··· Supplied material ···
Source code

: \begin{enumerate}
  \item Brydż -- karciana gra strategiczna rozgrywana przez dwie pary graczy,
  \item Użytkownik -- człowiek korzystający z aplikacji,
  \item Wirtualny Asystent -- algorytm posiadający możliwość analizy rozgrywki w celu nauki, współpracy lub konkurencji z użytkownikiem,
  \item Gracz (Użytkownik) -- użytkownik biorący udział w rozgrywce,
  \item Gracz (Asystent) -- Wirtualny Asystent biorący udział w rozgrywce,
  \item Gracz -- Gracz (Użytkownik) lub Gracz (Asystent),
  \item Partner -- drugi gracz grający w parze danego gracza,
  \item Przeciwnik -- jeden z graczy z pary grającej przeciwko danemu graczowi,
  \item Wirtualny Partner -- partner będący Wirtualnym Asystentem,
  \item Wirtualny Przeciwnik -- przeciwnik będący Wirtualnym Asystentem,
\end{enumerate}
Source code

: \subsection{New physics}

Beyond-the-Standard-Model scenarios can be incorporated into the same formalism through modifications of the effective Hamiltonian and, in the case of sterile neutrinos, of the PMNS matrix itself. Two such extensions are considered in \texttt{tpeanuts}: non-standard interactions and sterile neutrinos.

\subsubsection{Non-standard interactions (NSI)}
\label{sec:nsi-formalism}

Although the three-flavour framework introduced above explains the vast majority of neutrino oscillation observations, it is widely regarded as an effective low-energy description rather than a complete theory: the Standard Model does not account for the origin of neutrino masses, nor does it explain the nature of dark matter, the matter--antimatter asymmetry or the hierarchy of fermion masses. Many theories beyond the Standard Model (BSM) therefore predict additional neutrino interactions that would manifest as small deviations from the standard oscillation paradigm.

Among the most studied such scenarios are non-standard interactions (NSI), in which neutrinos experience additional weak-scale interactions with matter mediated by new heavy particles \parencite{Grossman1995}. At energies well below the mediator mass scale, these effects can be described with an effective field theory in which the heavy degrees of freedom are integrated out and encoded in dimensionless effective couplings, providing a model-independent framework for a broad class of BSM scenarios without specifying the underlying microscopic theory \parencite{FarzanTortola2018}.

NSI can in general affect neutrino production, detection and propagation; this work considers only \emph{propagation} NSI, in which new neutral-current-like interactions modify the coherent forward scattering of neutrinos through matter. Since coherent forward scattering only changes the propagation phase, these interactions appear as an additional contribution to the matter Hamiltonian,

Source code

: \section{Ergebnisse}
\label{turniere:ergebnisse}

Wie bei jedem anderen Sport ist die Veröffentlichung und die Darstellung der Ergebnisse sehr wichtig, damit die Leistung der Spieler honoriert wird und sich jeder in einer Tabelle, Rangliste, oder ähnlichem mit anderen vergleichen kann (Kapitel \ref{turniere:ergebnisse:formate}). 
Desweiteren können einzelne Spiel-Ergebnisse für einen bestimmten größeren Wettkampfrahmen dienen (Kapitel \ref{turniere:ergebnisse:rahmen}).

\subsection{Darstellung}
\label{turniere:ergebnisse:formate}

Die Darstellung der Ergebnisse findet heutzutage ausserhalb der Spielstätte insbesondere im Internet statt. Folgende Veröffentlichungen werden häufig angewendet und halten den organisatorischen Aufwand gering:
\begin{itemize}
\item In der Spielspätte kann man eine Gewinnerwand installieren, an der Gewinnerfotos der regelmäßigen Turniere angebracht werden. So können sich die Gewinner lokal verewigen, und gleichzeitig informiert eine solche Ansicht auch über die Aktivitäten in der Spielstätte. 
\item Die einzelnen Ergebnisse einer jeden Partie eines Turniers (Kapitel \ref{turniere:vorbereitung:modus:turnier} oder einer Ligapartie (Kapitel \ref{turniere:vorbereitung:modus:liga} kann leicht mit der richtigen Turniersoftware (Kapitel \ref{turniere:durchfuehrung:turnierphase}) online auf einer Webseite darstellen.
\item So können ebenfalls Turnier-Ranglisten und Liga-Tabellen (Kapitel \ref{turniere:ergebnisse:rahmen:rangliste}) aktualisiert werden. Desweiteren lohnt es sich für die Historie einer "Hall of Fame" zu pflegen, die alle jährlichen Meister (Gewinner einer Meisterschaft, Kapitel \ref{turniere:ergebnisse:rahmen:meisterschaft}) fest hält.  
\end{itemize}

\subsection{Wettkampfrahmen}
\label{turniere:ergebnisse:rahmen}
···
(What is being asked) The answer consists of every line above in which the word "additional" occurs.

(Exercise output)
Although the three-flavour framework introduced above explains the vast majority of neutrino oscillation observations, it is widely regarded as an effective low-energy description rather than a complete theory: the Standard Model does not account for the origin of neutrino masses, nor does it explain the nature of dark matter, the matter--antimatter asymmetry or the hierarchy of fermion masses. Many theories beyond the Standard Model (BSM) therefore predict additional neutrino interactions that would manifest as small deviations from the standard oscillation paradigm.
Among the most studied such scenarios are non-standard interactions (NSI), in which neutrinos experience additional weak-scale interactions with matter mediated by new heavy particles \parencite{Grossman1995}. At energies well below the mediator mass scale, these effects can be described with an effective field theory in which the heavy degrees of freedom are integrated out and encoded in dimensionless effective couplings, providing a model-independent framework for a broad class of BSM scenarios without specifying the underlying microscopic theory \parencite{FarzanTortola2018}.
NSI can in general affect neutrino production, detection and propagation; this work considers only \emph{propagation} NSI, in which new neutral-current-like interactions modify the coherent forward scattering of neutrinos through matter. Since coherent forward scattering only changes the propagation phase, these interactions appear as an additional contribution to the matter Hamiltonian,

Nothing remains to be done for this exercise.